++++ The data

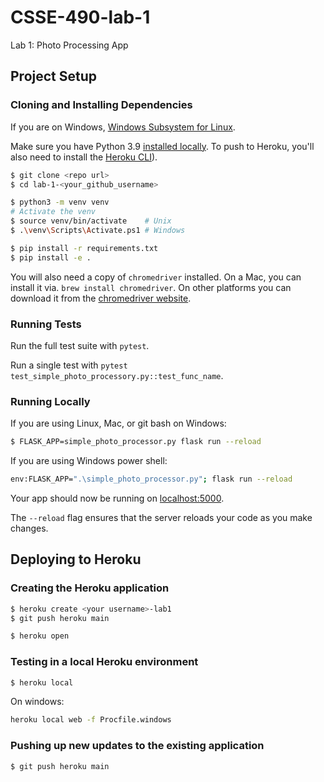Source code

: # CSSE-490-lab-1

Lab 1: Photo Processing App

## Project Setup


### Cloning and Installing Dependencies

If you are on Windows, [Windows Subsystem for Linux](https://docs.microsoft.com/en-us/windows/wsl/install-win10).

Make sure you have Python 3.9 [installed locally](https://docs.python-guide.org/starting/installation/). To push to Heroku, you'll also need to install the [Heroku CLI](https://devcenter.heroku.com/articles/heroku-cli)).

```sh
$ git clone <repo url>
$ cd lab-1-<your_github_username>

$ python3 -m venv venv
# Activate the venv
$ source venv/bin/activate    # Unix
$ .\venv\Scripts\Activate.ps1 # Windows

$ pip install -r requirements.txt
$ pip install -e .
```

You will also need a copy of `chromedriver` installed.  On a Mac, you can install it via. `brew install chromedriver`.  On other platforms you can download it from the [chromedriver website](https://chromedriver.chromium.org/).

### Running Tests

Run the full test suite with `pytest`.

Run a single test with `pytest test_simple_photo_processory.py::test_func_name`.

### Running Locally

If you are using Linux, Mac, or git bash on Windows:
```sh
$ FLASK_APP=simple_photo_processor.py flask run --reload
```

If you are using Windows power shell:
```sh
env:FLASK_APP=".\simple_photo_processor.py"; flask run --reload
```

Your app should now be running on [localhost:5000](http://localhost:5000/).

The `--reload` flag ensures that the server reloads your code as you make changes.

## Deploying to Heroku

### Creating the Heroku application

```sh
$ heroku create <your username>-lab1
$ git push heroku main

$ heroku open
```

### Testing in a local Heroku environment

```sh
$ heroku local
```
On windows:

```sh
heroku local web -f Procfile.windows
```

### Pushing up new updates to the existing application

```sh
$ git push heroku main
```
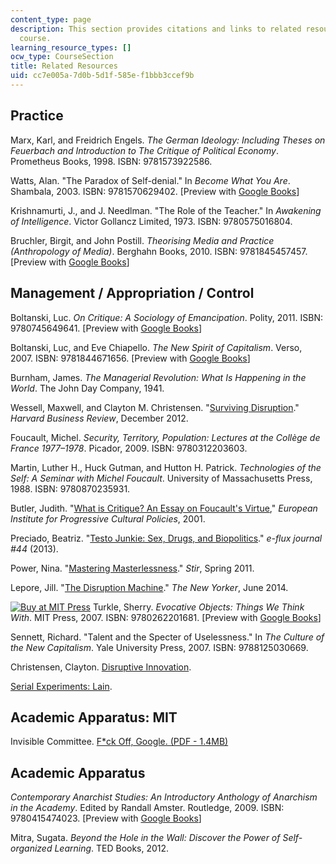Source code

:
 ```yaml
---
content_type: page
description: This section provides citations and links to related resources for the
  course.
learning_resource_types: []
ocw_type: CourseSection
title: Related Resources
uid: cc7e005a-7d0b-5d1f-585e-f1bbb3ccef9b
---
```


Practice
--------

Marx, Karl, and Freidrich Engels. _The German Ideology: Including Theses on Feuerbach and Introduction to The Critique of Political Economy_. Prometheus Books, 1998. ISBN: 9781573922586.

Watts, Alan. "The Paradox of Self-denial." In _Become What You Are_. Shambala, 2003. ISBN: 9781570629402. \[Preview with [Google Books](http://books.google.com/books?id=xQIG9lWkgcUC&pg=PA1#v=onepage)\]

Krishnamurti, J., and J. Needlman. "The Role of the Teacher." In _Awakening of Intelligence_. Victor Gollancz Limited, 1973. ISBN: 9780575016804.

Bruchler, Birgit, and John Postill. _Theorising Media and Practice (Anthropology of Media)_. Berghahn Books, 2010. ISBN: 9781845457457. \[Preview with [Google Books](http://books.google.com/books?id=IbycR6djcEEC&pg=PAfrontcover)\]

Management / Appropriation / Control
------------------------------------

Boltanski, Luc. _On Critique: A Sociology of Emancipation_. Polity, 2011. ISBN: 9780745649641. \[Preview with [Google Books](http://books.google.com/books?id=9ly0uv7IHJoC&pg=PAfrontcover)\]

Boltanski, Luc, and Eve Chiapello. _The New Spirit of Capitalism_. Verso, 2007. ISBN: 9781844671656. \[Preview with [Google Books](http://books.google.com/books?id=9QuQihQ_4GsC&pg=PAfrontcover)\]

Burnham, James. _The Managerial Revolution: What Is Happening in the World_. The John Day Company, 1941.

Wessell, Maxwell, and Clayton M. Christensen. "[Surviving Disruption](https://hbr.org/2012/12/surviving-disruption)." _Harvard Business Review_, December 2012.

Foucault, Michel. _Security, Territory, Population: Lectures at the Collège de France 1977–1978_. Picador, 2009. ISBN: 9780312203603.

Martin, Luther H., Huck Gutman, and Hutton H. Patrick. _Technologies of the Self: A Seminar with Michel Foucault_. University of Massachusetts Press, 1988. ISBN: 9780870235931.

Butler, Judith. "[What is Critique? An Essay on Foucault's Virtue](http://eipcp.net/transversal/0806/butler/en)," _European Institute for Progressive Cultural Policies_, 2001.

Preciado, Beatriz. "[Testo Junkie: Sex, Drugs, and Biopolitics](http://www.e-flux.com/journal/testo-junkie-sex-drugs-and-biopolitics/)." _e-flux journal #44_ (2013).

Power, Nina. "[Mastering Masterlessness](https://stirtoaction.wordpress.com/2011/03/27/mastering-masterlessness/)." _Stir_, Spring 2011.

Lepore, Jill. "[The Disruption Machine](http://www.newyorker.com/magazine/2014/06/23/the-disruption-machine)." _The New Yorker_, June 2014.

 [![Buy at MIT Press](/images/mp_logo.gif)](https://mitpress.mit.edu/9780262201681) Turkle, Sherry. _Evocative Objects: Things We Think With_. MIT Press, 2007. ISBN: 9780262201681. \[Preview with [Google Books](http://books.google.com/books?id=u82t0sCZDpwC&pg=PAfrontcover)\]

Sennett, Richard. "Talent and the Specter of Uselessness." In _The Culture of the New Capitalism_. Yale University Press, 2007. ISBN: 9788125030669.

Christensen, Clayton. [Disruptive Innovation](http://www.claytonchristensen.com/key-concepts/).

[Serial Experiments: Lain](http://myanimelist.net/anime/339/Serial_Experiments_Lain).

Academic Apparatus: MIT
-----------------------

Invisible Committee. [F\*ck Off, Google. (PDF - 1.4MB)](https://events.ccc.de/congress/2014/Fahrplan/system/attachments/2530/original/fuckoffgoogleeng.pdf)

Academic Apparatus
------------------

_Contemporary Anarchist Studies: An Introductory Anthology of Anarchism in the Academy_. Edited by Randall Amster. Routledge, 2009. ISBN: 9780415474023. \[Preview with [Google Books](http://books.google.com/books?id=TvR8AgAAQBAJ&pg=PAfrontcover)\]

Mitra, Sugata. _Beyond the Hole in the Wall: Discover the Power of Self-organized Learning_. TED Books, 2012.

++++++++

When a line above contains the string "reload", copy that line.

## [The answer]
$ FLASK_APP=simple_photo_processor.py flask run --reload
env:FLASK_APP=".\simple_photo_processor.py"; flask run --reload
The `--reload` flag ensures that the server reloads your code as you make changes.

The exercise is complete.